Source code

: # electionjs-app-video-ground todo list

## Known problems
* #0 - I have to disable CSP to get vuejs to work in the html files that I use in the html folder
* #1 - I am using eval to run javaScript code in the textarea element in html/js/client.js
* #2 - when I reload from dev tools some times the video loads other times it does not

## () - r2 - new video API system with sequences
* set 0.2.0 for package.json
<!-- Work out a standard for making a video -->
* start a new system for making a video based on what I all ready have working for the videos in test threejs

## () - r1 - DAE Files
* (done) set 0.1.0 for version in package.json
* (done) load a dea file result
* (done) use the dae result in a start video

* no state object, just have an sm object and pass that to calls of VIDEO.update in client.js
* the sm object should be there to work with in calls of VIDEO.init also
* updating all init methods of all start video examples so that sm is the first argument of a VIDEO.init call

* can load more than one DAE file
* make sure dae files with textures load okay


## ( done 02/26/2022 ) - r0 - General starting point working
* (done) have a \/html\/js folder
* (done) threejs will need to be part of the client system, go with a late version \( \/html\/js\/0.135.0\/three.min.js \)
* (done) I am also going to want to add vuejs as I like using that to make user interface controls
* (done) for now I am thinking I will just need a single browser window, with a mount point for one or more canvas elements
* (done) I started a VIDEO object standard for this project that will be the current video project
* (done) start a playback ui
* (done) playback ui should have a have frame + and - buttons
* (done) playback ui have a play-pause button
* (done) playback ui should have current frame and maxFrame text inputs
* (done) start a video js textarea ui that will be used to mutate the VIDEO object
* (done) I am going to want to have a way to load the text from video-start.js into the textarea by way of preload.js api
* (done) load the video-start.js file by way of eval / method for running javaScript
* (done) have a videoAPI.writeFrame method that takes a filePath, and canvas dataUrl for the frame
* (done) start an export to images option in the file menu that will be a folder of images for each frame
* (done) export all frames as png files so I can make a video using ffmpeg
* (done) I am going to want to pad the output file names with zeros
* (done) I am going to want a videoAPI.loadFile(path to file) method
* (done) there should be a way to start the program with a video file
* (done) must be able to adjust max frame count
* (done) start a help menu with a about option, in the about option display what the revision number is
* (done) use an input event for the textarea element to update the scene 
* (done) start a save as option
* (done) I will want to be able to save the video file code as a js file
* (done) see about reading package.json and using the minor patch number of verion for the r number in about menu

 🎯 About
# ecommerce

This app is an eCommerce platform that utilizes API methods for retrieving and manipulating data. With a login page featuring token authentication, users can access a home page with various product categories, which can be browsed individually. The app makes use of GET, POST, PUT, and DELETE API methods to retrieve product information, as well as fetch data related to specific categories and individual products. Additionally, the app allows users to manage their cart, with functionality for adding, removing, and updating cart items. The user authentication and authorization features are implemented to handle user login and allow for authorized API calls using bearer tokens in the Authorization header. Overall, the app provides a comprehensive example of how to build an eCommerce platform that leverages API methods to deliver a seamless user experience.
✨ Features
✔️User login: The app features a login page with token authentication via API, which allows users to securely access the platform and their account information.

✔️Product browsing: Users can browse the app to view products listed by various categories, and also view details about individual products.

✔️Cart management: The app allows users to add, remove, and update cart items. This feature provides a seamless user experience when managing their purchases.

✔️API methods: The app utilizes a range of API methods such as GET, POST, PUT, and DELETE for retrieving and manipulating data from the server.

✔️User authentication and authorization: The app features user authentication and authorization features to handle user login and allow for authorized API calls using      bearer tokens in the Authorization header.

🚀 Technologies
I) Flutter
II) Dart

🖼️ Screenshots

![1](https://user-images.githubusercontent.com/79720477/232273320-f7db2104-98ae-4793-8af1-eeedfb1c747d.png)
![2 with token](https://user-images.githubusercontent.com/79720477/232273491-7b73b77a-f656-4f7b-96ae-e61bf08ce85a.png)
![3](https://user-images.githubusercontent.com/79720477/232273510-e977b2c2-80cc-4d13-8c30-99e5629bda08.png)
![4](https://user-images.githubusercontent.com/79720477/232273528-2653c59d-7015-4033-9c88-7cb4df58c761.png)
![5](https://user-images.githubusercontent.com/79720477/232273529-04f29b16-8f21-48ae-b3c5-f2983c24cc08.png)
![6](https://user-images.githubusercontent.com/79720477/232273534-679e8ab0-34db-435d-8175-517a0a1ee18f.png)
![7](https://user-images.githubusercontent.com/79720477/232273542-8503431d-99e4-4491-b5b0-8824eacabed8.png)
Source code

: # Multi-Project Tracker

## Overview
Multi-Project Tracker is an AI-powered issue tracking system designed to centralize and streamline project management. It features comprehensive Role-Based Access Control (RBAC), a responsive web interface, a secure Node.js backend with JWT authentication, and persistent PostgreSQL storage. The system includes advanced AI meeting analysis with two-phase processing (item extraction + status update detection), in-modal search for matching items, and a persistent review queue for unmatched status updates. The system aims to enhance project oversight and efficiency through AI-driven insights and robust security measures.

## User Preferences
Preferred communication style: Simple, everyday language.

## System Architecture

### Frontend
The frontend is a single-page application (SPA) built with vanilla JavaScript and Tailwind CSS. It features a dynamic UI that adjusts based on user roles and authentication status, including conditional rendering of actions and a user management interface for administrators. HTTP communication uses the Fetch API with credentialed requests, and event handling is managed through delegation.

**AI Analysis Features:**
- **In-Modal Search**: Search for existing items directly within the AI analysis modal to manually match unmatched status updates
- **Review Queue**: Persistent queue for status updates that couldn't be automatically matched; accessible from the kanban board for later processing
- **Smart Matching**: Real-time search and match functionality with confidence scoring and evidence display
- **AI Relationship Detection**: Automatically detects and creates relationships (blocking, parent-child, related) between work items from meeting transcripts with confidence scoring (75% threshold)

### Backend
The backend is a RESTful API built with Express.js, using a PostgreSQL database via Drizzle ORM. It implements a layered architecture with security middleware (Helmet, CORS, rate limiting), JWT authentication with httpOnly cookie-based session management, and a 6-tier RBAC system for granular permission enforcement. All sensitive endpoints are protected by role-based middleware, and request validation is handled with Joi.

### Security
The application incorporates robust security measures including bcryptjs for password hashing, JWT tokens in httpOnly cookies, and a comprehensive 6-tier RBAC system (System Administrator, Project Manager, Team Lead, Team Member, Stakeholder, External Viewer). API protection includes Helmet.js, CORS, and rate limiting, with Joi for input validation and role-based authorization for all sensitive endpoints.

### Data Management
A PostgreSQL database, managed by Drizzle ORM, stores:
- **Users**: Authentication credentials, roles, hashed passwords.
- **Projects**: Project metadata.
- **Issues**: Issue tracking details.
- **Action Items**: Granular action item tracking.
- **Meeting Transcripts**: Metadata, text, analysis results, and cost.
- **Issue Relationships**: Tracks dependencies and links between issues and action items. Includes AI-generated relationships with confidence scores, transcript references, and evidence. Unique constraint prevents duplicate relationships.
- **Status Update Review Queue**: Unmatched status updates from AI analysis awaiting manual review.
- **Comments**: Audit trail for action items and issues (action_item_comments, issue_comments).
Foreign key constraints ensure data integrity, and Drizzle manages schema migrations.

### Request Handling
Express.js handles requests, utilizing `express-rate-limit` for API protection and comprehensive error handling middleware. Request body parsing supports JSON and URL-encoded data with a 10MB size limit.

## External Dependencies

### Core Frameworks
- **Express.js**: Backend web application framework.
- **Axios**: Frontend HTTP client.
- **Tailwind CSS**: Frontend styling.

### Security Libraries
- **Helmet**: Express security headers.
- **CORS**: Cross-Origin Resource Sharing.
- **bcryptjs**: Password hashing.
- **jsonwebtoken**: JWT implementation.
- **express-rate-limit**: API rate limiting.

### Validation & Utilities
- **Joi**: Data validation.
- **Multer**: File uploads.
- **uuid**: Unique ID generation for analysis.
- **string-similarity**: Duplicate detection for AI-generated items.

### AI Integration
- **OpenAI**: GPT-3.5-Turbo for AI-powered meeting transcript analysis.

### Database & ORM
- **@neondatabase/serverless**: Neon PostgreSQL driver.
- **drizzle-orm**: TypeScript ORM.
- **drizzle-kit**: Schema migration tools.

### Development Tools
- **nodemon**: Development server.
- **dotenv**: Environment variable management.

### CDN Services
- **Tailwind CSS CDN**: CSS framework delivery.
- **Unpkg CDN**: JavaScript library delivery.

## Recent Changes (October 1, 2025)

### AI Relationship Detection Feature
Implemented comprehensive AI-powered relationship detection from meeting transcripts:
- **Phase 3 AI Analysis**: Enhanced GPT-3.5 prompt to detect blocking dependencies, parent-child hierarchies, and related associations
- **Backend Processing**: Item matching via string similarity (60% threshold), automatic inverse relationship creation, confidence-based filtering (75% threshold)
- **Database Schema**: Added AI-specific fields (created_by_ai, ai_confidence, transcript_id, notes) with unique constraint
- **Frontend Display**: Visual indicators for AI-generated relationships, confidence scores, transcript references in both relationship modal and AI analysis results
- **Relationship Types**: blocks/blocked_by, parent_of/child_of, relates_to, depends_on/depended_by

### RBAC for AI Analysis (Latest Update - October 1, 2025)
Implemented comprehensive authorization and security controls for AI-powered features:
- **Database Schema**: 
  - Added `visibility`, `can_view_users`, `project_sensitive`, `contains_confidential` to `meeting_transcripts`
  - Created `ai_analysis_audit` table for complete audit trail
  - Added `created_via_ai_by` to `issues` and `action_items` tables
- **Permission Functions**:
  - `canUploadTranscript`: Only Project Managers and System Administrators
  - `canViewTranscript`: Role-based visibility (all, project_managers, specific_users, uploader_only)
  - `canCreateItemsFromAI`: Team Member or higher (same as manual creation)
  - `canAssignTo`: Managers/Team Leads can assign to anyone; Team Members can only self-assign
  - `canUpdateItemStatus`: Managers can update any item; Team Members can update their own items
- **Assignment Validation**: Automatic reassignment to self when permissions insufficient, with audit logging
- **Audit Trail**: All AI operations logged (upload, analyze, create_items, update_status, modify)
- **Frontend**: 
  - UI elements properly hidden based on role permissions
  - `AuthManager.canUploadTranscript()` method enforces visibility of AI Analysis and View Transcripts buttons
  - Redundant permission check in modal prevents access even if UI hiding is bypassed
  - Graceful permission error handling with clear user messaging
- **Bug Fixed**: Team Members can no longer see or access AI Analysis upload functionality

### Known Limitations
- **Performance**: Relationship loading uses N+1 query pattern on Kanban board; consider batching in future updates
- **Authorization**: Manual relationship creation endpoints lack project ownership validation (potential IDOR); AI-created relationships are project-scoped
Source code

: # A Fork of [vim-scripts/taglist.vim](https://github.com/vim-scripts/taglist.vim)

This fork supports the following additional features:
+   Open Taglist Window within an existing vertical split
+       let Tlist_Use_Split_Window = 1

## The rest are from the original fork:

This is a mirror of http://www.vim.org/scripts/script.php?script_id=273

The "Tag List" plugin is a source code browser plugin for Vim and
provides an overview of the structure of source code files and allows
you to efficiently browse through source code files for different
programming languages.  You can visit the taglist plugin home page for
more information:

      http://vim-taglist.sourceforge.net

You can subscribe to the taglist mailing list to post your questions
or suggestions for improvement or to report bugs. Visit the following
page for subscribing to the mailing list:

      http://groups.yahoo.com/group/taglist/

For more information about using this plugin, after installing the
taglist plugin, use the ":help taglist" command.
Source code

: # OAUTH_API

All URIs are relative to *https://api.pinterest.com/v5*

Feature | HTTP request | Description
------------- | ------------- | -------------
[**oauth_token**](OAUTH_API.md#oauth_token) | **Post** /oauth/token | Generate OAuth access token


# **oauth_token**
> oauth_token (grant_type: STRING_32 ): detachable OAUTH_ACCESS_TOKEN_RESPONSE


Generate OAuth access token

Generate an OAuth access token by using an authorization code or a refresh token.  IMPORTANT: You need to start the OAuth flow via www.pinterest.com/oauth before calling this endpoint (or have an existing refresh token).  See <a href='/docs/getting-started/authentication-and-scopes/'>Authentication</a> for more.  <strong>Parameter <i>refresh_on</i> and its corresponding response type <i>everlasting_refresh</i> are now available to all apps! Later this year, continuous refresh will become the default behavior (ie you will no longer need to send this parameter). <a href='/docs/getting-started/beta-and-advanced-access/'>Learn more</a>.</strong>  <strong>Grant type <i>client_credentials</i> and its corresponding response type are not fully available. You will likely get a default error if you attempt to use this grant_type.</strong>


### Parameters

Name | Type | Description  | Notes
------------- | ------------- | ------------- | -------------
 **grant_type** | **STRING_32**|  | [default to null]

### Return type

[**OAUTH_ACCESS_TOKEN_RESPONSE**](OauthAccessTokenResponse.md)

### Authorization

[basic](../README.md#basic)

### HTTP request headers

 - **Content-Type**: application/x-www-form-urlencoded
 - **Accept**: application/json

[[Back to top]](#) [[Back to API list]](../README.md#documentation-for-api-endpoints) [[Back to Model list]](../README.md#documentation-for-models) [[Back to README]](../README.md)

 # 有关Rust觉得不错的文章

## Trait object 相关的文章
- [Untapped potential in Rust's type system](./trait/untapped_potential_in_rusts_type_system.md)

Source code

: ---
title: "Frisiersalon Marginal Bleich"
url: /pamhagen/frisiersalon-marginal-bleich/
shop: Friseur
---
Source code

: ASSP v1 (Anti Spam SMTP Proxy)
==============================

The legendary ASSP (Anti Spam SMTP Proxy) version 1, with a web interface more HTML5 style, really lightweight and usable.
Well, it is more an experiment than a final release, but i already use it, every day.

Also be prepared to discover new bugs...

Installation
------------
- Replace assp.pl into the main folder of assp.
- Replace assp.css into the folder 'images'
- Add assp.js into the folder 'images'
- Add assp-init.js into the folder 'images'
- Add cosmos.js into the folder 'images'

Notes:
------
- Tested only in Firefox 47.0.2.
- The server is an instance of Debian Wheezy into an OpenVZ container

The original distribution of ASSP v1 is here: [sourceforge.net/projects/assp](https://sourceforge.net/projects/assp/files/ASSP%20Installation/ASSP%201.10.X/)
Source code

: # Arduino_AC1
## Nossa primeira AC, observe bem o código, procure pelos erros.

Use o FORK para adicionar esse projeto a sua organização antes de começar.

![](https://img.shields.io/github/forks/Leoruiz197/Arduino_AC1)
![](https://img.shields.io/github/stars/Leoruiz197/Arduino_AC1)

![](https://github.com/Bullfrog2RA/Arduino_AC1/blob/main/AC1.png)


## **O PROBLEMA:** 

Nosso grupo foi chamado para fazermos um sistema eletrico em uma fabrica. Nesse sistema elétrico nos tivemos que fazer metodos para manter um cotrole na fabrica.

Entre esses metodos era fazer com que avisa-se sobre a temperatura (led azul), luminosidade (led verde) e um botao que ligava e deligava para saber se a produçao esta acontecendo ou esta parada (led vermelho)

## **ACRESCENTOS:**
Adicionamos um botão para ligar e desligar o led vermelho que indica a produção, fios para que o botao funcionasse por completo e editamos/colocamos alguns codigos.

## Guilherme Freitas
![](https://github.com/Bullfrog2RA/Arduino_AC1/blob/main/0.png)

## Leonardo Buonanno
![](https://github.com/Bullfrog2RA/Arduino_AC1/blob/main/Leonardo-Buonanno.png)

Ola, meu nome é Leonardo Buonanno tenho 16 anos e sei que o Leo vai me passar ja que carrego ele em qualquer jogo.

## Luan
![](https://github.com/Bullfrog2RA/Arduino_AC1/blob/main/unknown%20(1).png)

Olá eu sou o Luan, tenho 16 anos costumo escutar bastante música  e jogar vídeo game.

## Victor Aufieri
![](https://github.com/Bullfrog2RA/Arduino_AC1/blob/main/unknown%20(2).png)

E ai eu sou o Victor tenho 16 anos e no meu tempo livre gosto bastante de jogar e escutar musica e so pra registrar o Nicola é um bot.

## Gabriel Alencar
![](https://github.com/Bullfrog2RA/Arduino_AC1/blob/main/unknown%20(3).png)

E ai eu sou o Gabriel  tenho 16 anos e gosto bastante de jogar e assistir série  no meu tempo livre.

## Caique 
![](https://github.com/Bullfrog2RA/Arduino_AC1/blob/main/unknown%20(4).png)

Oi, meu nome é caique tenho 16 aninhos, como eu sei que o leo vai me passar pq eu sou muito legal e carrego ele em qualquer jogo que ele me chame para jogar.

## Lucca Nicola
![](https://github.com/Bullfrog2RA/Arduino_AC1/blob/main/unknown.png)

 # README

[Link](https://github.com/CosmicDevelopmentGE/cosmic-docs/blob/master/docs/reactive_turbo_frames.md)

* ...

──────────────────────────────

## Problem requirements
Out of the data above, give again only the lines starting at the one holding "- **Issue Relationships**: Tracks" and ending at the one holding "- **string-similarity**: Duplicate", unchanged.

## Answer to this task
- **Issue Relationships**: Tracks dependencies and links between issues and action items. Includes AI-generated relationships with confidence scores, transcript references, and evidence. Unique constraint prevents duplicate relationships.
- **Status Update Review Queue**: Unmatched status updates from AI analysis awaiting manual review.
- **Comments**: Audit trail for action items and issues (action_item_comments, issue_comments).
Foreign key constraints ensure data integrity, and Drizzle manages schema migrations.

### Request Handling
Express.js handles requests, utilizing `express-rate-limit` for API protection and comprehensive error handling middleware. Request body parsing supports JSON and URL-encoded data with a 10MB size limit.

## External Dependencies

### Core Frameworks
- **Express.js**: Backend web application framework.
- **Axios**: Frontend HTTP client.
- **Tailwind CSS**: Frontend styling.

### Security Libraries
- **Helmet**: Express security headers.
- **CORS**: Cross-Origin Resource Sharing.
- **bcryptjs**: Password hashing.
- **jsonwebtoken**: JWT implementation.
- **express-rate-limit**: API rate limiting.

### Validation & Utilities
- **Joi**: Data validation.
- **Multer**: File uploads.
- **uuid**: Unique ID generation for analysis.
- **string-similarity**: Duplicate detection for AI-generated items.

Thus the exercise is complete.